Task description:
Leaving out every picture, copy the lines of the data exactly, from the first through the line containing "depthwise convolutions, layer".

*** Opening of Input ***

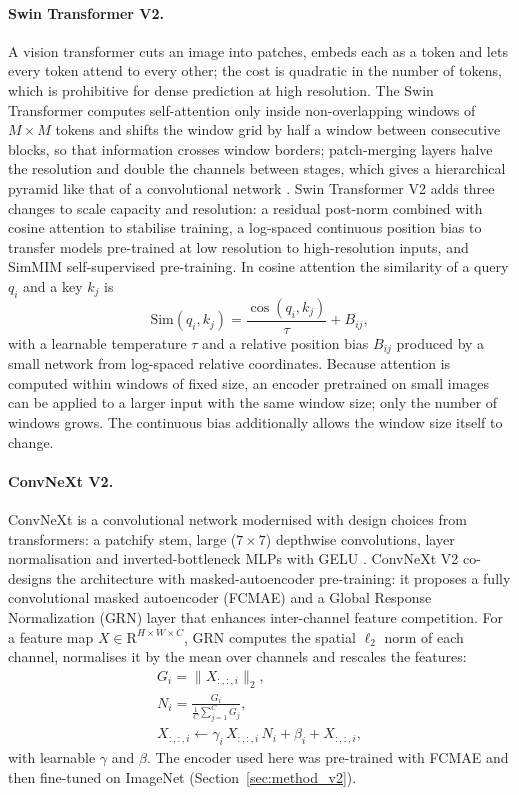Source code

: \paragraph{Swin Transformer V2.} A vision transformer cuts an image into patches, embeds each as a token and lets every token attend to every
other; the cost is quadratic in the number of tokens, which is prohibitive for dense prediction at high resolution. The Swin Transformer computes
self-attention only inside non-overlapping windows of $M\times M$ tokens and shifts the window grid by half a window between consecutive blocks, so
that information crosses window borders; patch-merging layers halve the resolution and double the channels between stages, which gives a
hierarchical pyramid like that of a convolutional network \citep{dosovitskiy2021vit,liu2021swin}. Swin Transformer V2 \citep{liu2022swinv2} adds three changes to scale capacity and
resolution: a residual post-norm combined with cosine attention to stabilise training, a log-spaced continuous position bias to transfer models
pre-trained at low resolution to high-resolution inputs, and SimMIM self-supervised pre-training. In cosine attention the similarity of a query
$q_i$ and a key $k_j$ is
\begin{equation}
\mathrm{Sim}(q_i,k_j)=\frac{\cos(q_i,k_j)}{\tau}+B_{ij},
\label{eq:bg_cosattn}
\end{equation}
with a learnable temperature $\tau$ and a relative position bias $B_{ij}$ produced by a small network from log-spaced relative coordinates.
Because attention is computed within windows of fixed size, an encoder pretrained on small images can be applied to a larger input with the same
window size; only the number of windows grows. The continuous bias additionally allows the window size itself to change.

\paragraph{ConvNeXt V2.} ConvNeXt is a convolutional network modernised with design choices from transformers: a patchify stem, large ($7\times7$)
depthwise convolutions, layer normalisation and inverted-bottleneck MLPs with GELU \citep{liu2022convnext}. ConvNeXt V2 \citep{woo2023convnextv2} co-designs the
architecture with masked-autoencoder pre-training: it proposes a fully convolutional masked autoencoder (FCMAE) and a Global Response
Normalization (GRN) layer that enhances inter-channel feature competition. For a feature map $X\in\mathrm{R}^{H\times W\times C}$, GRN computes
the spatial $\ell_2$ norm of each channel, normalises it by the mean over channels and rescales the features:
\begin{equation}
\begin{gathered}
G_i=\lVert X_{:,:,i}\rVert_2,\\
N_i=\frac{G_i}{\frac1C\sum_{j=1}^{C}G_j},\\
X_{:,:,i}\leftarrow\gamma_i\,X_{:,:,i}\,N_i+\beta_i+X_{:,:,i},
\end{gathered}
\label{eq:bg_grn}
\end{equation}
with learnable $\gamma$ and $\beta$. The encoder used here was pre-trained with FCMAE and then fine-tuned on ImageNet \citep{deng2009imagenet}
(Section~\ref{sec:method_v2}).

*** Close of Input ***

Answer for the task:
Source code

: \paragraph{Swin Transformer V2.} A vision transformer cuts an image into patches, embeds each as a token and lets every token attend to every
other; the cost is quadratic in the number of tokens, which is prohibitive for dense prediction at high resolution. The Swin Transformer computes
self-attention only inside non-overlapping windows of $M\times M$ tokens and shifts the window grid by half a window between consecutive blocks, so
that information crosses window borders; patch-merging layers halve the resolution and double the channels between stages, which gives a
hierarchical pyramid like that of a convolutional network \citep{dosovitskiy2021vit,liu2021swin}. Swin Transformer V2 \citep{liu2022swinv2} adds three changes to scale capacity and
resolution: a residual post-norm combined with cosine attention to stabilise training, a log-spaced continuous position bias to transfer models
pre-trained at low resolution to high-resolution inputs, and SimMIM self-supervised pre-training. In cosine attention the similarity of a query
$q_i$ and a key $k_j$ is
\begin{equation}
\mathrm{Sim}(q_i,k_j)=\frac{\cos(q_i,k_j)}{\tau}+B_{ij},
\label{eq:bg_cosattn}
\end{equation}
with a learnable temperature $\tau$ and a relative position bias $B_{ij}$ produced by a small network from log-spaced relative coordinates.
Because attention is computed within windows of fixed size, an encoder pretrained on small images can be applied to a larger input with the same
window size; only the number of windows grows. The continuous bias additionally allows the window size itself to change.

\paragraph{ConvNeXt V2.} ConvNeXt is a convolutional network modernised with design choices from transformers: a patchify stem, large ($7\times7$)
depthwise convolutions, layer normalisation and inverted-bottleneck MLPs with GELU \citep{liu2022convnext}. ConvNeXt V2 \citep{woo2023convnextv2} co-designs the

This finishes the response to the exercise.